The Real Problem With Inheritance Tax Is That The Rich Don’t Pay It
THERE’S another report out detailing what’s wrong with the current system of inheritance tax in the UK. And this report gets right to the heart of what’s actually wrong with this current system. Which is that the rich bastards don’t actually pay it while anyone who owns a house in London does. It’s not actually a tax upon the rich: it’s a tax upon the middle class:
People with estates worth many millions are able to avoid the brunt of inheritance tax through complex schemes, including moving the cash offshore or investing in agricultural land and small business shares.

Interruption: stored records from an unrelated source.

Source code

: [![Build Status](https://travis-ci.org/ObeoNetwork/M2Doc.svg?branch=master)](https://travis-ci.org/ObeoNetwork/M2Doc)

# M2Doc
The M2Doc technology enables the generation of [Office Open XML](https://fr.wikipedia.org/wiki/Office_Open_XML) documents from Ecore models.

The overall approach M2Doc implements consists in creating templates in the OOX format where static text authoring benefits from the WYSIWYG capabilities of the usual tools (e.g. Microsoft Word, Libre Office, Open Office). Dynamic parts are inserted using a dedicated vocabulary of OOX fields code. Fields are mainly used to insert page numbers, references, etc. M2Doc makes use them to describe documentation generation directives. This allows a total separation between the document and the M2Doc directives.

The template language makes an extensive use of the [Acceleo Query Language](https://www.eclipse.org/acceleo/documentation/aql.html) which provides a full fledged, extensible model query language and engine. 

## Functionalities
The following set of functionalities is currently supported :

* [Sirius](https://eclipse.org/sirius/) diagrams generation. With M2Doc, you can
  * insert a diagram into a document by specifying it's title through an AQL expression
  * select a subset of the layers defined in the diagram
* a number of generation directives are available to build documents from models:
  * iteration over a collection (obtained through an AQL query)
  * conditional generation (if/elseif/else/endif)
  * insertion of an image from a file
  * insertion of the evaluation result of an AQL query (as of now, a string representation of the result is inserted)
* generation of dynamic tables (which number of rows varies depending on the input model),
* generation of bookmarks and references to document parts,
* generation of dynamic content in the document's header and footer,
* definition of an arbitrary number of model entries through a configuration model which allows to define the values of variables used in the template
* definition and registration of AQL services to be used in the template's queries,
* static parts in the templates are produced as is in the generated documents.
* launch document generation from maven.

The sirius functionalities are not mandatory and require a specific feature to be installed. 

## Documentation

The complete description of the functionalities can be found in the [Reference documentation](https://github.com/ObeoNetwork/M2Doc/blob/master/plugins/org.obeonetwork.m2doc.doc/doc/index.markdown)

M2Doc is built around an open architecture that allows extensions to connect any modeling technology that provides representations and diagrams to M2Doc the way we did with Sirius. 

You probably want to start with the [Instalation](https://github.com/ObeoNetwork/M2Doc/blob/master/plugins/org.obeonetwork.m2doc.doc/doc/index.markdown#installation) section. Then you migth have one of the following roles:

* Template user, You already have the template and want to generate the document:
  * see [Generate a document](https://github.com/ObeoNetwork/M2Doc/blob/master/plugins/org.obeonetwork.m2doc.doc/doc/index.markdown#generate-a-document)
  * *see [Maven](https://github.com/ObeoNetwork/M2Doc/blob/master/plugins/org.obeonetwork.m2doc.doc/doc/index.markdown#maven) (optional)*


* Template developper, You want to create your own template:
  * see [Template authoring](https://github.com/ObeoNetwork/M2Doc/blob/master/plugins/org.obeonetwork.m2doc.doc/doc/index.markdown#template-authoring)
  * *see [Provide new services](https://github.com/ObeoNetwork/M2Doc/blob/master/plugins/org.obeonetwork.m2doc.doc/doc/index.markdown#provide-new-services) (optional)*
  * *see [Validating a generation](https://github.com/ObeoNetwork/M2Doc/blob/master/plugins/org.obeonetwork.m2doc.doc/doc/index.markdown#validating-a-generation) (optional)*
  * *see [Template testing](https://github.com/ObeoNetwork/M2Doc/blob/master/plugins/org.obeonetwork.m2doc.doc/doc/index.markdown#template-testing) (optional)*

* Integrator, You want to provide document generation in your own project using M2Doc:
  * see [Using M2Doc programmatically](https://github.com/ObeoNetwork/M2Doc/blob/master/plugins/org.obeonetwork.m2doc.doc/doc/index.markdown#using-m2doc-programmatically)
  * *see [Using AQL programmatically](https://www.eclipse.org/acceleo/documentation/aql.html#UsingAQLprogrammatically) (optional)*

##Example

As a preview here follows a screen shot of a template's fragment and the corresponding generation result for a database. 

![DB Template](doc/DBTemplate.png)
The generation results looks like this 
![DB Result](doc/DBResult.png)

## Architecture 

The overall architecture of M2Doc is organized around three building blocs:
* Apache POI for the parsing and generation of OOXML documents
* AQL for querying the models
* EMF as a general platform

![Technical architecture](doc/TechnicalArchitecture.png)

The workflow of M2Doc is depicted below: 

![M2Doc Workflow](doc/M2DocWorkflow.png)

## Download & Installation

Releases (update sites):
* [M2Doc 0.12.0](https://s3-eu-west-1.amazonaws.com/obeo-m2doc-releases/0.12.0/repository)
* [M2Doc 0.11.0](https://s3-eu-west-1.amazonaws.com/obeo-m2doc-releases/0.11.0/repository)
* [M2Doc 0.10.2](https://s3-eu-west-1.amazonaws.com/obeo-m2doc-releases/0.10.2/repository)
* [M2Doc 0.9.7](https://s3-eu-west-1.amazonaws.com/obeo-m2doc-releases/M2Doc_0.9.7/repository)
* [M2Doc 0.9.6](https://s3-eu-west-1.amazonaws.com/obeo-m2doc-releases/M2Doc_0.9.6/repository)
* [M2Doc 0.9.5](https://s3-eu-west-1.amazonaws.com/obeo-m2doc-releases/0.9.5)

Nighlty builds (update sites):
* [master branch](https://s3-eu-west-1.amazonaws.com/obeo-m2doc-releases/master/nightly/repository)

Those avenues are closed to “moderately well–off” people whose only assets are their home and pension, Mr Johnson said.
Oh yes, everyone thinks that if you have a lot of dosh when you pop your clogs then the State gets 40% of it5. But that’s not actually how it works. Farmland for example: no inheritance tax upon that. So multi-millionaires make sure they buy a large farm or two which the kiddies then get tax free: and, of course, sell after a year or two and make off with their bundle. Small company shares also do not pay inheritance tax. So owning a company worth a few millions pays no tax. There’s endless other ones like this. If you’re rich enough to hand over the estate 7 years before you die then there’s no tax to pay either. And those are all entirely legal. Without even mentioning the idea of buggering off abroad so that the British taxman can be told to go take a hike.
The people who do end up paying inheritance tax are those who are well off but not rich. Assets might be their pension (which disappears on their death of course) and a reasonable enough house in London that they bought 30 years ago. The taxman then takes 40% of that but those larger fortunes, the ones that can afford the lawyers and the tricks, get off it all.
If we are even going to have an inheritance tax then it really ought to be one the screws the rich not the middle. So, we definitely want to change all of this at some point.
And just to make it clear, no, I’m not going to inherit anything worth taxing so it’s not about me.